Bodi Brusselers

Personal information
- Date of birth: 12 December 1998 (age 27)
- Place of birth: Bavel, Netherlands
- Height: 1.79 m (5 ft 10 in)
- Position: Attacking midfielder

Youth career
- VV Bavel
- 2009–2016: NAC

Senior career*
- Years: Team / Apps / (Gls)
- 2016–2019: NAC / 7 / (1)
- 2018–2019: → Helmond Sport (loan) / 16 / (1)
- 2019–2020: Helmond Sport / 10 / (1)
- 2020: Doxa Drama
- 2021: EN THOI Lakatamia / 8 / (0)

= Bodi Brusselers =

Dutch professional footballer

Bodi Brusselers (born 12 December 1998) is a Dutch retired footballer who played as an attacking midfielder.

==Club career==
Brusselers is a youth exponent from NAC Breda. He made his Eerste Divisie debut on 5 August 2016 against Jong FC Utrecht.

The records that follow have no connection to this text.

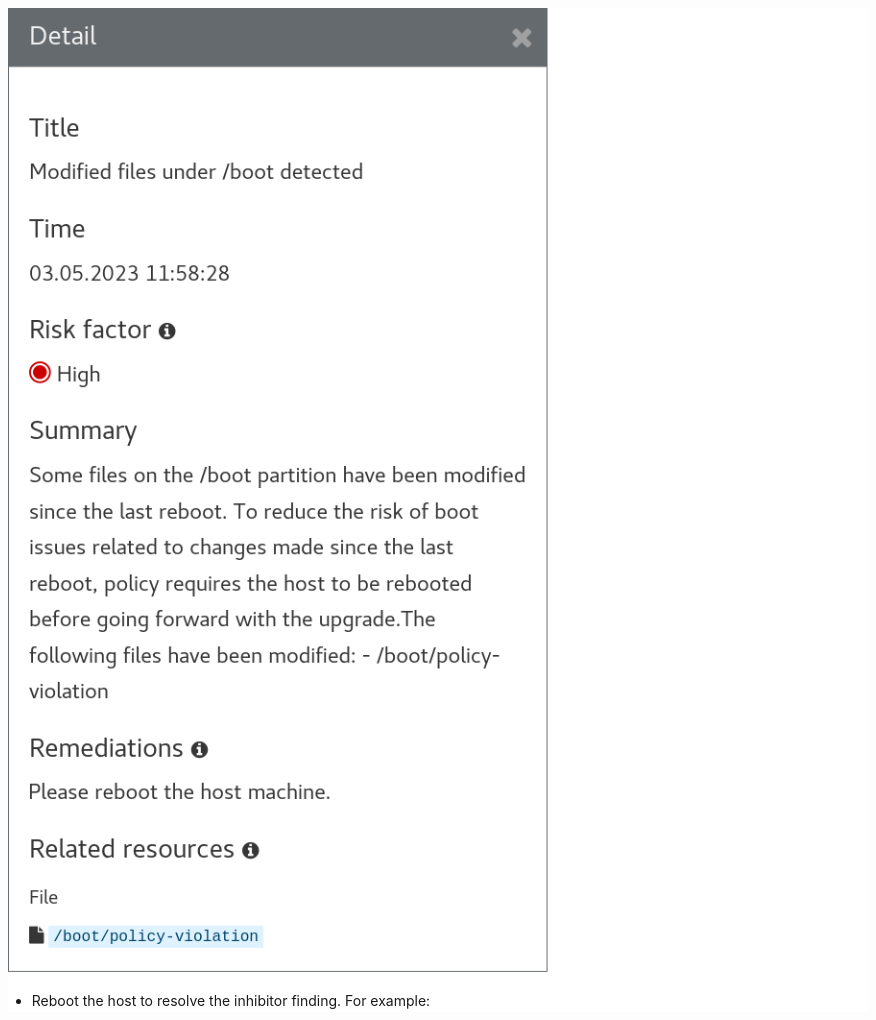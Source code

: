   ![Finding details reported by reboot hygiene custom actor](images/reboot_hygiene_finding.svg)

- Reboot the host to resolve the inhibitor finding. For example:
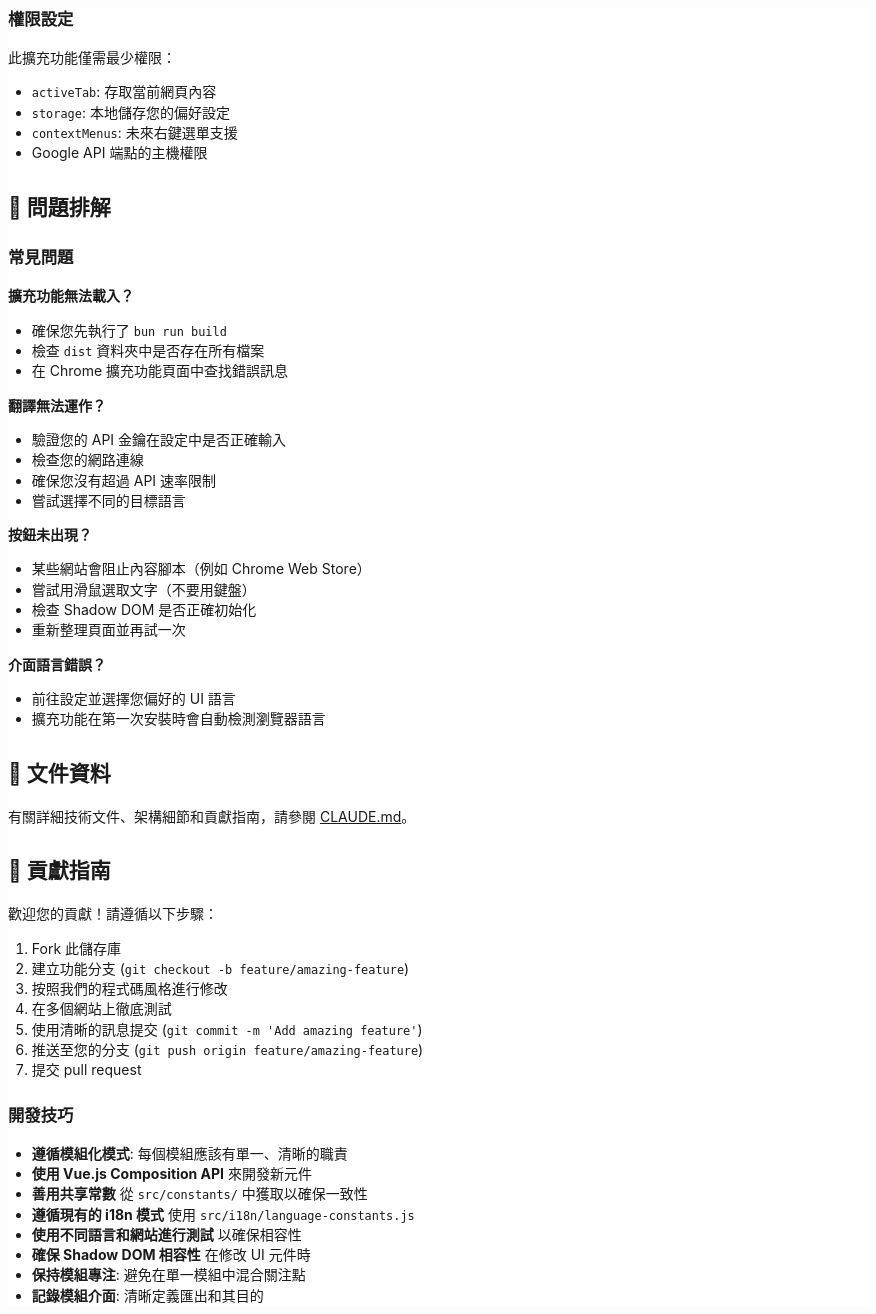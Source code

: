 ### 權限設定
此擴充功能僅需最少權限：
- `activeTab`: 存取當前網頁內容
- `storage`: 本地儲存您的偏好設定
- `contextMenus`: 未來右鍵選單支援
- Google API 端點的主機權限

## 🐛 問題排解

### 常見問題

**擴充功能無法載入？**
- 確保您先執行了 `bun run build`
- 檢查 `dist` 資料夾中是否存在所有檔案
- 在 Chrome 擴充功能頁面中查找錯誤訊息

**翻譯無法運作？**
- 驗證您的 API 金鑰在設定中是否正確輸入
- 檢查您的網路連線
- 確保您沒有超過 API 速率限制
- 嘗試選擇不同的目標語言

**按鈕未出現？**
- 某些網站會阻止內容腳本（例如 Chrome Web Store）
- 嘗試用滑鼠選取文字（不要用鍵盤）
- 檢查 Shadow DOM 是否正確初始化
- 重新整理頁面並再試一次

**介面語言錯誤？**
- 前往設定並選擇您偏好的 UI 語言
- 擴充功能在第一次安裝時會自動檢測瀏覽器語言

## 📖 文件資料

有關詳細技術文件、架構細節和貢獻指南，請參閱 [CLAUDE.md](./CLAUDE.md)。

## 🤝 貢獻指南

歡迎您的貢獻！請遵循以下步驟：
1. Fork 此儲存庫
2. 建立功能分支 (`git checkout -b feature/amazing-feature`)
3. 按照我們的程式碼風格進行修改
4. 在多個網站上徹底測試
5. 使用清晰的訊息提交 (`git commit -m 'Add amazing feature'`)
6. 推送至您的分支 (`git push origin feature/amazing-feature`)
7. 提交 pull request

### 開發技巧
- **遵循模組化模式**: 每個模組應該有單一、清晰的職責
- **使用 Vue.js Composition API** 來開發新元件
- **善用共享常數** 從 `src/constants/` 中獲取以確保一致性
- **遵循現有的 i18n 模式** 使用 `src/i18n/language-constants.js`
- **使用不同語言和網站進行測試** 以確保相容性
- **確保 Shadow DOM 相容性** 在修改 UI 元件時
- **保持模組專注**: 避免在單一模組中混合關注點
- **記錄模組介面**: 清晰定義匯出和其目的
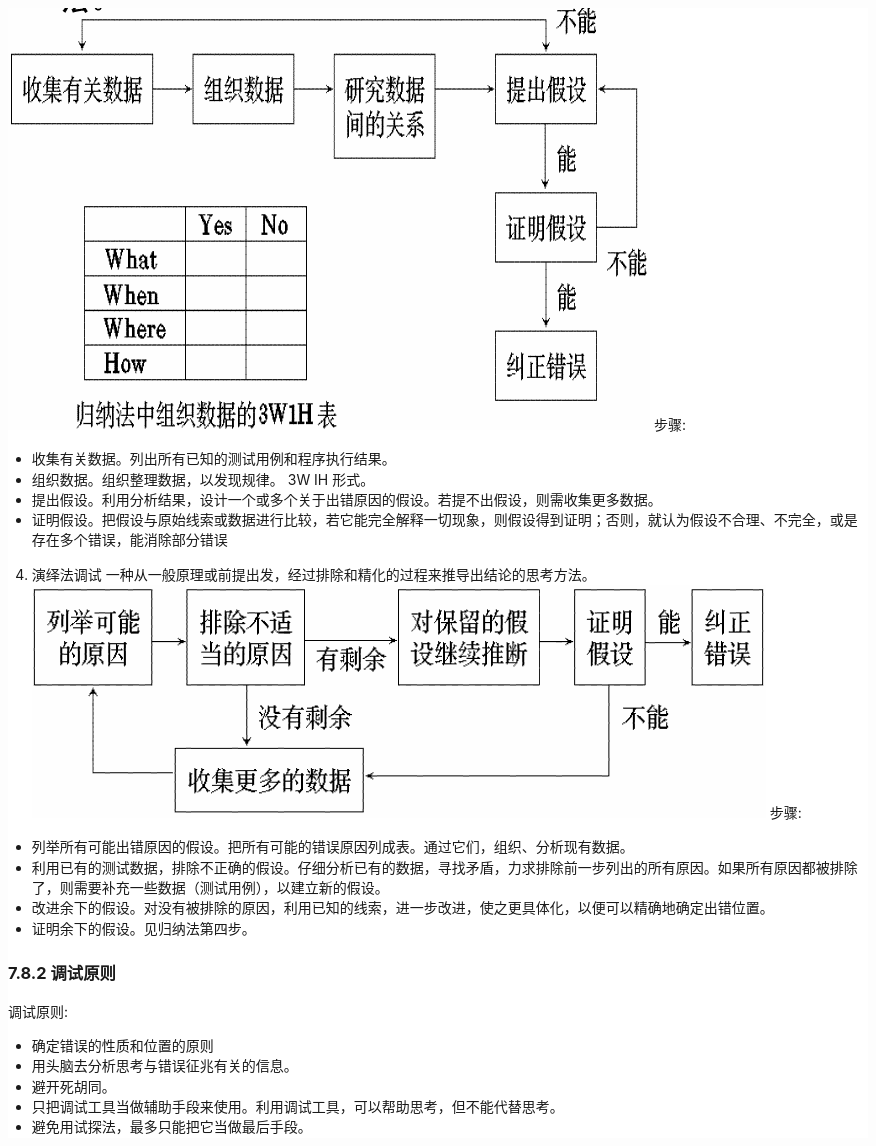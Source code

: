 ![归纳法调试](/images/归纳法调试.png)
步骤:
- 收集有关数据。列出所有已知的测试用例和程序执行结果。 
- 组织数据。组织整理数据，以发现规律。 3W IH 形式。
- 提出假设。利用分析结果，设计一个或多个关于出错原因的假设。若提不出假设，则需收集更多数据。
- 证明假设。把假设与原始线索或数据进行比较，若它能完全解释一切现象，则假设得到证明；否则，就认为假设不合理、不完全，或是存在多个错误，能消除部分错误
4. 演绎法调试
一种从一般原理或前提出发，经过排除和精化的过程来推导出结论的思考方法。
![演绎法调试](/images/演绎法调试.png)
步骤:
- 列举所有可能出错原因的假设。把所有可能的错误原因列成表。通过它们，组织、分析现有数据。
- 利用已有的测试数据，排除不正确的假设。仔细分析已有的数据，寻找矛盾，力求排除前一步列出的所有原因。如果所有原因都被排除了，则需要补充一些数据（测试用例），以建立新的假设。
- 改进余下的假设。对没有被排除的原因，利用已知的线索，进一步改进，使之更具体化，以便可以精确地确定出错位置。
- 证明余下的假设。见归纳法第四步。

### 7.8.2 调试原则
调试原则:
- 确定错误的性质和位置的原则
- 用头脑去分析思考与错误征兆有关的信息。
- 避开死胡同。
- 只把调试工具当做辅助手段来使用。利用调试工具，可以帮助思考，但不能代替思考。
- 避免用试探法，最多只能把它当做最后手段。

After having spent the 2018–19 season on loan at Helmond Sport, the club signed him permanently on 24 August 2019. After short spells in Greece and Cyprus, Brusselers had to retire due to persistent injury aged 22 years.

==Personal life==
Bodi is a son of former NAC player Geert Brusselers and a grandson of former PSV player Toon Brusselers.